European Union leaders had raised hopes that such a trade-off with the Turkish prime minister, Ahmet Davutoglu, could be negotiated at the meeting in Brussels on Monday. They have said, however, that it remains too early for an agreement on the number of people who would be transferred from Europe back to Turkey.
Another factor that could impede progress at the meeting is a ruling by a Turkish court ordering the seizure of the opposition Zaman newspaper.
That move has prompted sharp criticism from some European Union parliamentarians who say Europe relies too heavily on Turkey to ease the migration crisis. They say it should instead make a unified effort to help Greece and create an effective coast guard to protect the bloc’s coastlines.
In Greece, a nation still grappling with severe economic problems, many thousands of migrants have become trapped because Macedonia, which is not a member of the European Union, has blocked their passage northward.
On Sunday, Guy Verhofstadt, the leader of the Alliance of Liberals and Democrats group in the European Parliament, said Turkey had so far given little more than “empty promises” on returning migrants. He also warned against making a deal with “a country that imprisons journalists, attacks civil liberties and with a highly worrying human rights situation.”
As Europe continues to dither over the worst crisis of its kind since the Second World War, the announcement that NATO would expand its operations could, at least, give leaders more time to reach a more united position and wring more concessions from Turkey.

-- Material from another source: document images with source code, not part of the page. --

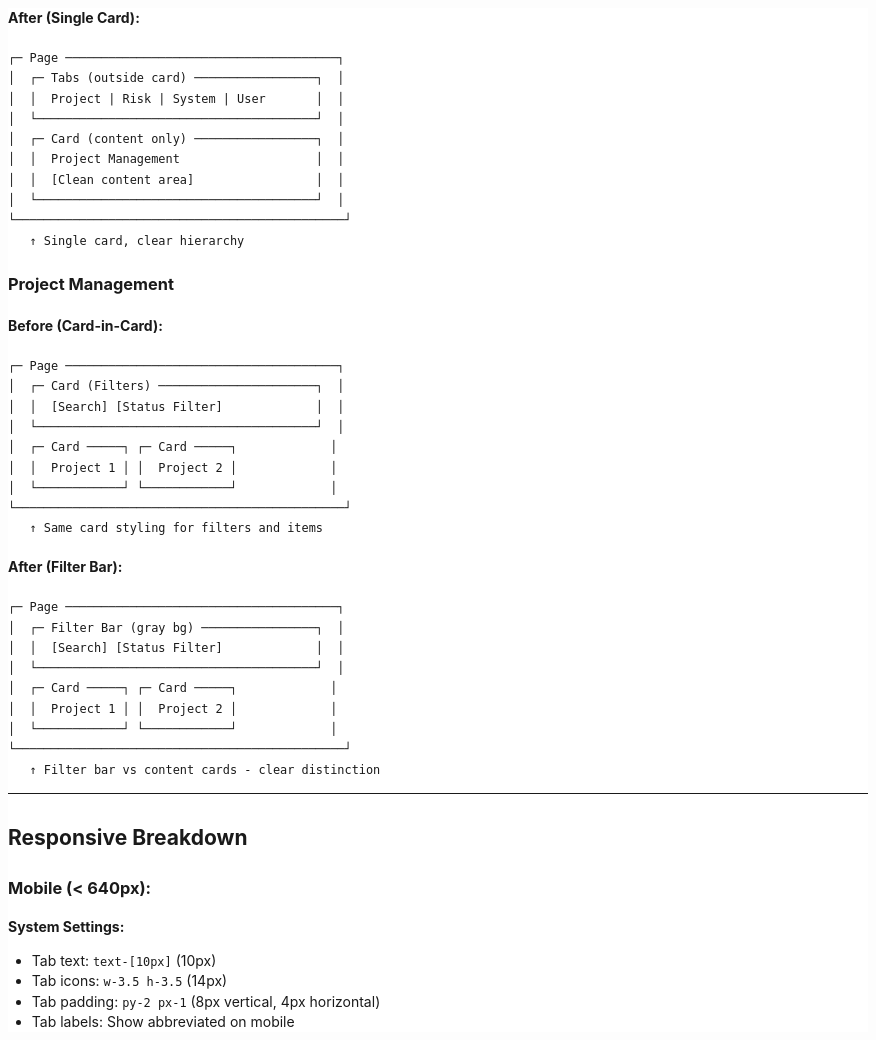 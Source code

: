 #### After (Single Card):
```
┌─ Page ──────────────────────────────────────┐
│  ┌─ Tabs (outside card) ─────────────────┐  │
│  │  Project | Risk | System | User       │  │
│  └───────────────────────────────────────┘  │
│  ┌─ Card (content only) ─────────────────┐  │
│  │  Project Management                   │  │
│  │  [Clean content area]                 │  │
│  └───────────────────────────────────────┘  │
└──────────────────────────────────────────────┘
   ↑ Single card, clear hierarchy
```

### Project Management

#### Before (Card-in-Card):
```
┌─ Page ──────────────────────────────────────┐
│  ┌─ Card (Filters) ──────────────────────┐  │
│  │  [Search] [Status Filter]             │  │
│  └───────────────────────────────────────┘  │
│  ┌─ Card ─────┐ ┌─ Card ─────┐             │
│  │  Project 1 │ │  Project 2 │             │
│  └────────────┘ └────────────┘             │
└──────────────────────────────────────────────┘
   ↑ Same card styling for filters and items
```

#### After (Filter Bar):
```
┌─ Page ──────────────────────────────────────┐
│  ┌─ Filter Bar (gray bg) ────────────────┐  │
│  │  [Search] [Status Filter]             │  │
│  └───────────────────────────────────────┘  │
│  ┌─ Card ─────┐ ┌─ Card ─────┐             │
│  │  Project 1 │ │  Project 2 │             │
│  └────────────┘ └────────────┘             │
└──────────────────────────────────────────────┘
   ↑ Filter bar vs content cards - clear distinction
```

---

## Responsive Breakdown

### Mobile (< 640px):
**System Settings:**
- Tab text: `text-[10px]` (10px)
- Tab icons: `w-3.5 h-3.5` (14px)
- Tab padding: `py-2 px-1` (8px vertical, 4px horizontal)
- Tab labels: Show abbreviated on mobile
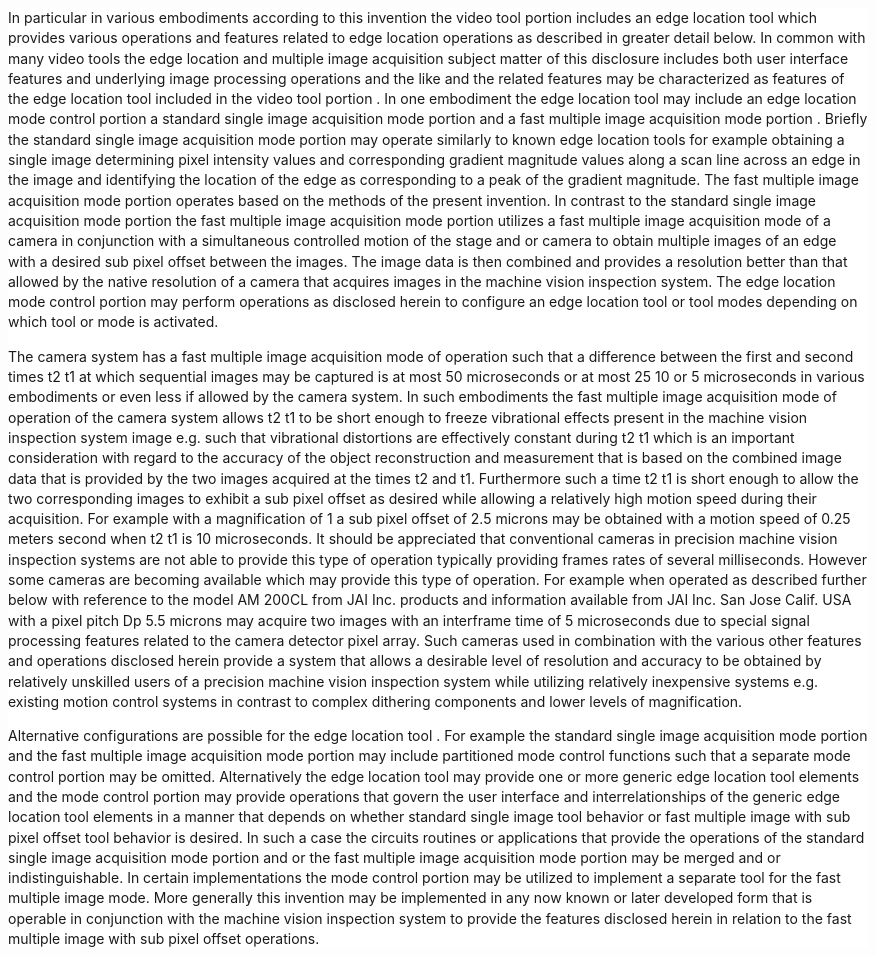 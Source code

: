 In particular in various embodiments according to this invention the video tool portion includes an edge location tool which provides various operations and features related to edge location operations as described in greater detail below. In common with many video tools the edge location and multiple image acquisition subject matter of this disclosure includes both user interface features and underlying image processing operations and the like and the related features may be characterized as features of the edge location tool included in the video tool portion . In one embodiment the edge location tool may include an edge location mode control portion a standard single image acquisition mode portion and a fast multiple image acquisition mode portion . Briefly the standard single image acquisition mode portion may operate similarly to known edge location tools for example obtaining a single image determining pixel intensity values and corresponding gradient magnitude values along a scan line across an edge in the image and identifying the location of the edge as corresponding to a peak of the gradient magnitude. The fast multiple image acquisition mode portion operates based on the methods of the present invention. In contrast to the standard single image acquisition mode portion the fast multiple image acquisition mode portion utilizes a fast multiple image acquisition mode of a camera in conjunction with a simultaneous controlled motion of the stage and or camera to obtain multiple images of an edge with a desired sub pixel offset between the images. The image data is then combined and provides a resolution better than that allowed by the native resolution of a camera that acquires images in the machine vision inspection system. The edge location mode control portion may perform operations as disclosed herein to configure an edge location tool or tool modes depending on which tool or mode is activated.

The camera system has a fast multiple image acquisition mode of operation such that a difference between the first and second times t2 t1 at which sequential images may be captured is at most 50 microseconds or at most 25 10 or 5 microseconds in various embodiments or even less if allowed by the camera system. In such embodiments the fast multiple image acquisition mode of operation of the camera system allows t2 t1 to be short enough to freeze vibrational effects present in the machine vision inspection system image e.g. such that vibrational distortions are effectively constant during t2 t1 which is an important consideration with regard to the accuracy of the object reconstruction and measurement that is based on the combined image data that is provided by the two images acquired at the times t2 and t1. Furthermore such a time t2 t1 is short enough to allow the two corresponding images to exhibit a sub pixel offset as desired while allowing a relatively high motion speed during their acquisition. For example with a magnification of 1 a sub pixel offset of 2.5 microns may be obtained with a motion speed of 0.25 meters second when t2 t1 is 10 microseconds. It should be appreciated that conventional cameras in precision machine vision inspection systems are not able to provide this type of operation typically providing frames rates of several milliseconds. However some cameras are becoming available which may provide this type of operation. For example when operated as described further below with reference to the model AM 200CL from JAI Inc. products and information available from JAI Inc. San Jose Calif. USA with a pixel pitch Dp 5.5 microns may acquire two images with an interframe time of 5 microseconds due to special signal processing features related to the camera detector pixel array. Such cameras used in combination with the various other features and operations disclosed herein provide a system that allows a desirable level of resolution and accuracy to be obtained by relatively unskilled users of a precision machine vision inspection system while utilizing relatively inexpensive systems e.g. existing motion control systems in contrast to complex dithering components and lower levels of magnification.

Alternative configurations are possible for the edge location tool . For example the standard single image acquisition mode portion and the fast multiple image acquisition mode portion may include partitioned mode control functions such that a separate mode control portion may be omitted. Alternatively the edge location tool may provide one or more generic edge location tool elements and the mode control portion may provide operations that govern the user interface and interrelationships of the generic edge location tool elements in a manner that depends on whether standard single image tool behavior or fast multiple image with sub pixel offset tool behavior is desired. In such a case the circuits routines or applications that provide the operations of the standard single image acquisition mode portion and or the fast multiple image acquisition mode portion may be merged and or indistinguishable. In certain implementations the mode control portion may be utilized to implement a separate tool for the fast multiple image mode. More generally this invention may be implemented in any now known or later developed form that is operable in conjunction with the machine vision inspection system to provide the features disclosed herein in relation to the fast multiple image with sub pixel offset operations.
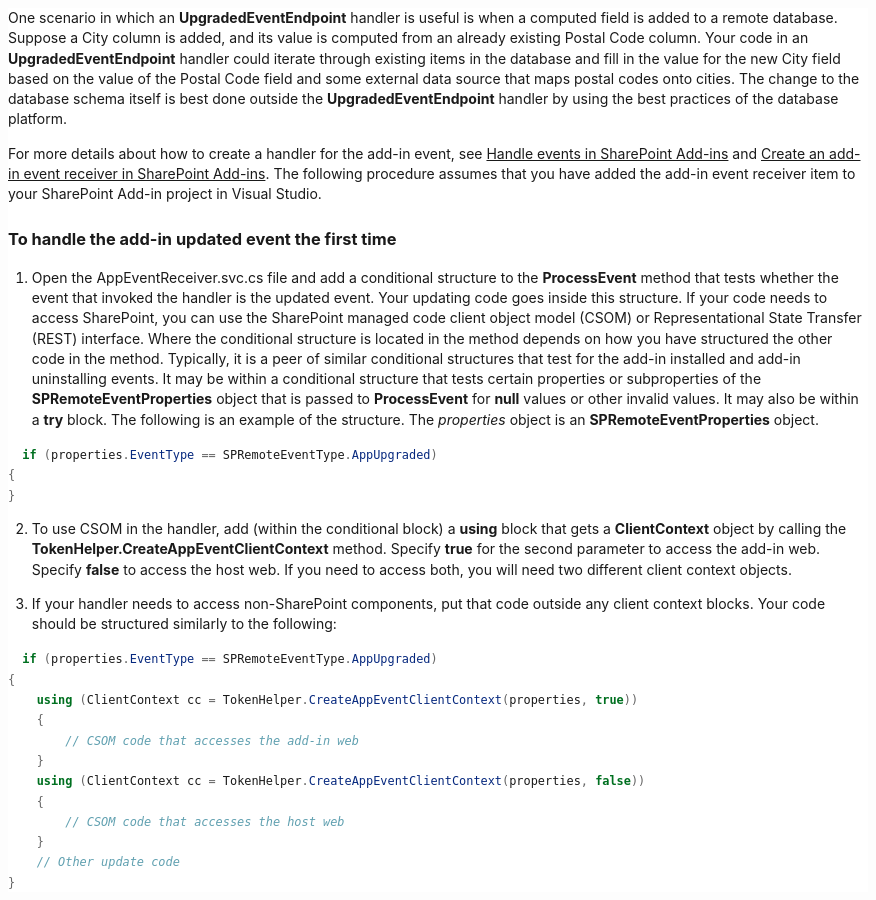  
One scenario in which an  **UpgradedEventEndpoint** handler is useful is when a computed field is added to a remote database. Suppose a City column is added, and its value is computed from an already existing Postal Code column. Your code in an **UpgradedEventEndpoint** handler could iterate through existing items in the database and fill in the value for the new City field based on the value of the Postal Code field and some external data source that maps postal codes onto cities. The change to the database schema itself is best done outside the **UpgradedEventEndpoint** handler by using the best practices of the database platform.
 

 
For more details about how to create a handler for the add-in event, see  [Handle events in SharePoint Add-ins](handle-events-in-sharepoint-add-ins.md) and [Create an add-in event receiver in SharePoint Add-ins](create-an-add-in-event-receiver-in-sharepoint-add-ins.md). The following procedure assumes that you have added the add-in event receiver item to your SharePoint Add-in project in Visual Studio. 
 

 

### To handle the add-in updated event the first time


1. Open the AppEventReceiver.svc.cs file and add a conditional structure to the  **ProcessEvent** method that tests whether the event that invoked the handler is the updated event. Your updating code goes inside this structure. If your code needs to access SharePoint, you can use the SharePoint managed code client object model (CSOM) or Representational State Transfer (REST) interface. Where the conditional structure is located in the method depends on how you have structured the other code in the method. Typically, it is a peer of similar conditional structures that test for the add-in installed and add-in uninstalling events. It may be within a conditional structure that tests certain properties or subproperties of the **SPRemoteEventProperties** object that is passed to **ProcessEvent** for **null** values or other invalid values. It may also be within a **try** block. The following is an example of the structure. The _properties_ object is an **SPRemoteEventProperties** object.
    
```C#
  if (properties.EventType == SPRemoteEventType.AppUpgraded)
{
}

```

2. To use CSOM in the handler, add (within the conditional block) a  **using** block that gets a **ClientContext** object by calling the **TokenHelper.CreateAppEventClientContext** method. Specify **true** for the second parameter to access the add-in web. Specify **false** to access the host web. If you need to access both, you will need two different client context objects.
    
 
3. If your handler needs to access non-SharePoint components, put that code outside any client context blocks. Your code should be structured similarly to the following:
    
```C#
  if (properties.EventType == SPRemoteEventType.AppUpgraded)
{
    using (ClientContext cc = TokenHelper.CreateAppEventClientContext(properties, true))
    {
        // CSOM code that accesses the add-in web
    }
    using (ClientContext cc = TokenHelper.CreateAppEventClientContext(properties, false))
    {
        // CSOM code that accesses the host web
    }
    // Other update code
}

```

“Beefing up the NATO mission in the Aegean is going to help European leaders like Ms. Merkel claim that there’s progress bringing the situation under control,” said Mujtaba Rahman, the Europe director for the Eurasia Group, a political risk consultancy.
“But NATO is not the answer, so that means this really is about buying yet more time to reach some kind of solution where Turkey shows a willingness to keep refugees from leaving its shores in the first place,” Mr. Rahman said.